(Source texts of formatted documents)
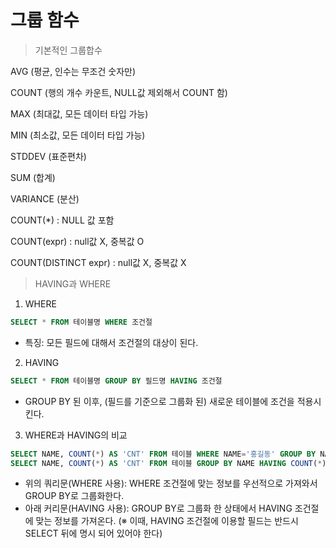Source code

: # 그룹 함수 

> 기본적인 그룹합수

AVG (평균, 인수는 무조건 숫자만)

COUNT (행의 개수 카운트, NULL값 제외해서 COUNT 함)

MAX (최대값, 모든 데이터 타입 가능)

MIN (최소값, 모든 데이터 타입 가능)

STDDEV (표준편차)

SUM (합계)

VARIANCE (분산)

COUNT(*) : NULL 값 포함

COUNT(expr) : null값 X, 중복값 O

COUNT(DISTINCT expr) : null값 X, 중복값 X





> HAVING과 WHERE

1. WHERE

```SQL
SELECT * FROM 테이블명 WHERE 조건절
```

* 특징: 모든 필드에 대해서 조건절의 대상이 된다.



2. HAVING

```SQL
SELECT * FROM 테이블명 GROUP BY 필드명 HAVING 조건절
```

* GROUP BY 된 이후, (필드를 기준으로 그룹화 된) 새로운 테이블에 조건을 적용시킨다.



3. WHERE과 HAVING의 비교

```SQL
SELECT NAME, COUNT(*) AS 'CNT' FROM 테이블 WHERE NAME='홍길동' GROUP BY NAME
SELECT NAME, COUNT(*) AS 'CNT' FROM 테이블 GROUP BY NAME HAVING COUNT(*)>1;
```

* 위의 쿼리문(WHERE 사용): WHERE 조건절에 맞는 정보를 우선적으로 가져와서 GROUP BY로 그룹화한다.
* 아래 커리문(HAVING 사용): GROUP BY로 그룹화 한 상태에서 HAVING 조건절에 맞는 정보를 가져온다.
  (※ 이때, HAVING 조건절에 이용할 필드는 반드시 SELECT 뒤에 명시 되어 있어야 한다)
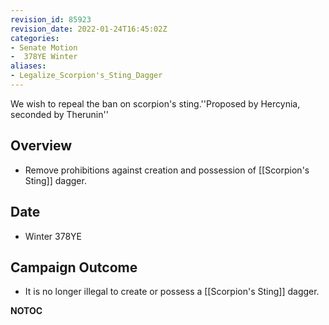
 ```yaml
---
revision_id: 85923
revision_date: 2022-01-24T16:45:02Z
categories:
- Senate Motion
-  378YE Winter
aliases:
- Legalize_Scorpion's_Sting_Dagger
---
```



We wish to repeal the ban on scorpion's sting.''Proposed by Hercynia, seconded by Therunin''

## Overview
* Remove prohibitions against creation and possession of [[Scorpion's Sting]] dagger.

## Date
* Winter 378YE

## Campaign Outcome
* It is no longer illegal to create or possess a [[Scorpion's Sting]] dagger.



__NOTOC__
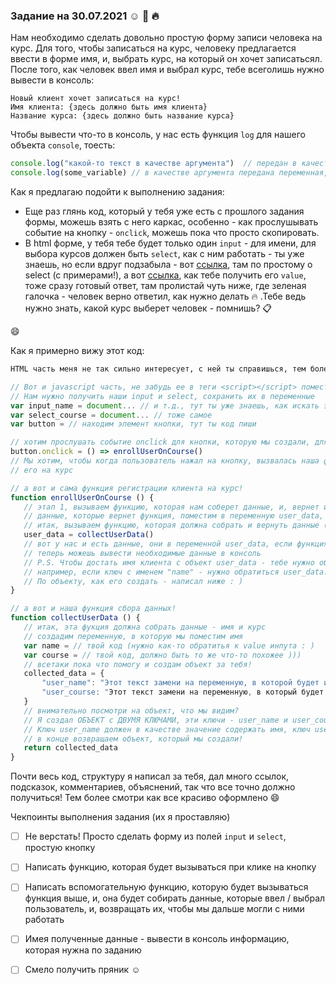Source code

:### **Задание на 30.07.2021** :relaxed: :rocket: :fire:

Нам необходимо сделать довольно простую форму записи человека на курс.
Для того, чтобы записаться на курс, человеку предлагается ввести в форме имя, и, выбрать курс, на который он хочет записатьсял. После того, как человек ввел имя и выбрал курс, тебе всеголишь нужно вывести в консоль: 

```
Новый клиент хочет записаться на курс!
Имя клиента: {здесь должно быть имя клиента}
Название курса: {здесь должно быть название курса}
```
Чтобы вывести что-то в консоль, у нас есть функция `log` для нашего объекта `console`, тоесть:
```js
console.log("какой-то текст в качестве аргумента")  // передан в качестве аргумента текст
console.log(some_variable) // в качестве аргумента передана переменная, выведится в консоль то, что мы поместили в эту переменную!
```
Как я предлагаю подойти к выполнению задания: 
- Еще раз глянь код, который у тебя уже есть с прошлого задания формы, можешь взять с него каркас, особенно - как прослушывать событие на кнопку - `onclick`, можешь пока что просто скопировать.
- В html форме, у тебя тебе будет только один `input` - для имени, для выбора курсов должен быть `select`, как с ним работать - ты уже знаешь, но если вдруг подзабыла - вот [ссылка](https://www.w3schools.com/tags/tag_select.asp), там по простому о select (c примерами!), а вот [ссылка](https://stackoverflow.com/questions/1085801/get-selected-value-in-dropdown-list-using-javascript?rq=1), как тебе получить его `value`, тоже сразу готовый ответ, там пролистай чуть ниже, где зеленая галочка - человек верно ответил, как нужно делать :fire: .Тебе ведь нужно знать, какой курс выберет человек - помнишь? :clipboard:

 :smile:


 Как я примерно вижу этот код: 
 ```html
 HTML часть меня не так сильно интересует, с ней ты справишься, тем более ссылку по select что я тебе дал - там прям уже готовый код написан :yum:
 ```
 ```js
// Вот и javascript часть, не забудь ее в теги <script></script> поместить!
// Нам нужно получить наши input и select, сохранить их в переменные
var input_name = document... // и т.д., тут ты уже знаешь, как искать элементы 
var select_course = document... // тоже самое
var button = // находим элемент кнопки, тут ты код пиши 

// хотим прослушать событие onclick для кнопки, которую мы создали, для этого:
button.onclick = () => enrollUserOnCourse()
// Мы хотим, чтобы когда пользователь нажал на кнопку, вызвалась наша функция регистрации
// его на курс

// а вот и сама функция регистрации клиента на курс!
function enrollUserOnCourse () {
	// этап 1, вызываем функцию, которая нам соберет данные, и, вернет их, чтобы мы могли с ними работать!
	// данные, которые вернет функция, поместим в переменную user_data, это будет ОБЪЕКТ!
	// итак, вызываем функцию, которая должна собрать и вернуть данные (код функции ниже)
	user_data = collectUserData()
	// вот у нас и есть данные, они в переменной user_data, если функция нам их вернула, конечно!
	// теперь можешь вывести необходимые данные в консоль
	// P.S. Чтобы достать имя клиента с объект user_data - тебе нужно обратиться к названию ключа
	// например, если ключ с именем "name" - нужно обратиться user_data.name
	// По объекту, как его создать - написал ниже : ) 
}

// а вот и наша функция сбора данных!
function collectUserData () {
	// итак, эта фукция должна собрать данные - имя и курс
	// создадим переменную, в которую мы поместим имя
	var name = // твой код (нужно как-то обратитья к value инпута : ) 
	var course = // твой код, должно быть то же что-то похожее )))
	// всетаки пока что помогу и создам объект за тебя!
	collected_data = {
		"user_name": "Этот текст замени на переменную, в которой будет имя",
		"user_course: "Этот текст замени на переменную, в который будет название курса",
	}
	// внимательно посмотри на объект, что мы видим?
	// Я создал ОБЪЕКТ с ДВУМЯ КЛЮЧАМИ, эти ключи - user_name и user_course
	// Ключ user_name должен в качестве значение содержать имя, ключ user_course - название курса
	// в конце возвращаем объект, который мы создали!
	return collected_data
}
 ```

 Почти весь код, структуру я написал за тебя, дал много ссылок, подсказок, комментариев, объяснений, так что все точно должно получиться! Тем более смотри как все красиво оформлено :smile:

 Чекпоинты выполнения задания (их я проставляю)
- [ ] Не верстать! Просто сделать форму из полей `input` и `select`, простую кнопку
- [ ] Написать функцию, которая будет вызываться при клике на кнопку
- [ ] Написать вспомогательную функцию, которую будет вызываться функция выше, и, она будет собирать данные, которые ввел / выбрал пользователь, и, возвращать их, чтобы мы дальше могли с ними работать
- [ ] Имея полученные данные - вывести в консоль информацию, которая нужна по заданию
- [ ] Смело получить пряник :relaxed:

*What the task requires*.
Please write out all the data word for word, but keep every picture out.

*Finished task*.
Source code

: # 그룹 함수 

> 기본적인 그룹합수

AVG (평균, 인수는 무조건 숫자만)

COUNT (행의 개수 카운트, NULL값 제외해서 COUNT 함)

MAX (최대값, 모든 데이터 타입 가능)

MIN (최소값, 모든 데이터 타입 가능)

STDDEV (표준편차)

SUM (합계)

VARIANCE (분산)

COUNT(*) : NULL 값 포함

COUNT(expr) : null값 X, 중복값 O

COUNT(DISTINCT expr) : null값 X, 중복값 X





> HAVING과 WHERE

1. WHERE

```SQL
SELECT * FROM 테이블명 WHERE 조건절
```

* 특징: 모든 필드에 대해서 조건절의 대상이 된다.



2. HAVING

```SQL
SELECT * FROM 테이블명 GROUP BY 필드명 HAVING 조건절
```

* GROUP BY 된 이후, (필드를 기준으로 그룹화 된) 새로운 테이블에 조건을 적용시킨다.



3. WHERE과 HAVING의 비교

```SQL
SELECT NAME, COUNT(*) AS 'CNT' FROM 테이블 WHERE NAME='홍길동' GROUP BY NAME
SELECT NAME, COUNT(*) AS 'CNT' FROM 테이블 GROUP BY NAME HAVING COUNT(*)>1;
```

* 위의 쿼리문(WHERE 사용): WHERE 조건절에 맞는 정보를 우선적으로 가져와서 GROUP BY로 그룹화한다.
* 아래 커리문(HAVING 사용): GROUP BY로 그룹화 한 상태에서 HAVING 조건절에 맞는 정보를 가져온다.
  (※ 이때, HAVING 조건절에 이용할 필드는 반드시 SELECT 뒤에 명시 되어 있어야 한다)
 ```yaml
---
revision_id: 85923
revision_date: 2022-01-24T16:45:02Z
categories:
- Senate Motion
-  378YE Winter
aliases:
- Legalize_Scorpion's_Sting_Dagger
---
```



We wish to repeal the ban on scorpion's sting.''Proposed by Hercynia, seconded by Therunin''

## Overview
* Remove prohibitions against creation and possession of [[Scorpion's Sting]] dagger.

## Date
* Winter 378YE

## Campaign Outcome
* It is no longer illegal to create or possess a [[Scorpion's Sting]] dagger.



__NOTOC__
Source code

:### **Задание на 30.07.2021** :relaxed: :rocket: :fire:

Нам необходимо сделать довольно простую форму записи человека на курс.
Для того, чтобы записаться на курс, человеку предлагается ввести в форме имя, и, выбрать курс, на который он хочет записатьсял. После того, как человек ввел имя и выбрал курс, тебе всеголишь нужно вывести в консоль: 

```
Новый клиент хочет записаться на курс!
Имя клиента: {здесь должно быть имя клиента}
Название курса: {здесь должно быть название курса}
```
Чтобы вывести что-то в консоль, у нас есть функция `log` для нашего объекта `console`, тоесть:
```js
console.log("какой-то текст в качестве аргумента")  // передан в качестве аргумента текст
console.log(some_variable) // в качестве аргумента передана переменная, выведится в консоль то, что мы поместили в эту переменную!
```
Как я предлагаю подойти к выполнению задания: 
- Еще раз глянь код, который у тебя уже есть с прошлого задания формы, можешь взять с него каркас, особенно - как прослушывать событие на кнопку - `onclick`, можешь пока что просто скопировать.
- В html форме, у тебя тебе будет только один `input` - для имени, для выбора курсов должен быть `select`, как с ним работать - ты уже знаешь, но если вдруг подзабыла - вот [ссылка](https://www.w3schools.com/tags/tag_select.asp), там по простому о select (c примерами!), а вот [ссылка](https://stackoverflow.com/questions/1085801/get-selected-value-in-dropdown-list-using-javascript?rq=1), как тебе получить его `value`, тоже сразу готовый ответ, там пролистай чуть ниже, где зеленая галочка - человек верно ответил, как нужно делать :fire: .Тебе ведь нужно знать, какой курс выберет человек - помнишь? :clipboard:

 :smile:


 Как я примерно вижу этот код: 
 ```html
 HTML часть меня не так сильно интересует, с ней ты справишься, тем более ссылку по select что я тебе дал - там прям уже готовый код написан :yum:
 ```
 ```js
// Вот и javascript часть, не забудь ее в теги <script></script> поместить!
// Нам нужно получить наши input и select, сохранить их в переменные
var input_name = document... // и т.д., тут ты уже знаешь, как искать элементы 
var select_course = document... // тоже самое
var button = // находим элемент кнопки, тут ты код пиши 

// хотим прослушать событие onclick для кнопки, которую мы создали, для этого:
button.onclick = () => enrollUserOnCourse()
// Мы хотим, чтобы когда пользователь нажал на кнопку, вызвалась наша функция регистрации
// его на курс

// а вот и сама функция регистрации клиента на курс!
function enrollUserOnCourse () {
	// этап 1, вызываем функцию, которая нам соберет данные, и, вернет их, чтобы мы могли с ними работать!
	// данные, которые вернет функция, поместим в переменную user_data, это будет ОБЪЕКТ!
	// итак, вызываем функцию, которая должна собрать и вернуть данные (код функции ниже)
	user_data = collectUserData()
	// вот у нас и есть данные, они в переменной user_data, если функция нам их вернула, конечно!
	// теперь можешь вывести необходимые данные в консоль
	// P.S. Чтобы достать имя клиента с объект user_data - тебе нужно обратиться к названию ключа
	// например, если ключ с именем "name" - нужно обратиться user_data.name
	// По объекту, как его создать - написал ниже : ) 
}

// а вот и наша функция сбора данных!
function collectUserData () {
	// итак, эта фукция должна собрать данные - имя и курс
	// создадим переменную, в которую мы поместим имя
	var name = // твой код (нужно как-то обратитья к value инпута : ) 
	var course = // твой код, должно быть то же что-то похожее )))
	// всетаки пока что помогу и создам объект за тебя!
	collected_data = {
		"user_name": "Этот текст замени на переменную, в которой будет имя",
		"user_course: "Этот текст замени на переменную, в который будет название курса",
	}
	// внимательно посмотри на объект, что мы видим?
	// Я создал ОБЪЕКТ с ДВУМЯ КЛЮЧАМИ, эти ключи - user_name и user_course
	// Ключ user_name должен в качестве значение содержать имя, ключ user_course - название курса
	// в конце возвращаем объект, который мы создали!
	return collected_data
}
 ```

 Почти весь код, структуру я написал за тебя, дал много ссылок, подсказок, комментариев, объяснений, так что все точно должно получиться! Тем более смотри как все красиво оформлено :smile:

 Чекпоинты выполнения задания (их я проставляю)
- [ ] Не верстать! Просто сделать форму из полей `input` и `select`, простую кнопку
- [ ] Написать функцию, которая будет вызываться при клике на кнопку
- [ ] Написать вспомогательную функцию, которую будет вызываться функция выше, и, она будет собирать данные, которые ввел / выбрал пользователь, и, возвращать их, чтобы мы дальше могли с ними работать
- [ ] Имея полученные данные - вывести в консоль информацию, которая нужна по заданию
- [ ] Смело получить пряник :relaxed:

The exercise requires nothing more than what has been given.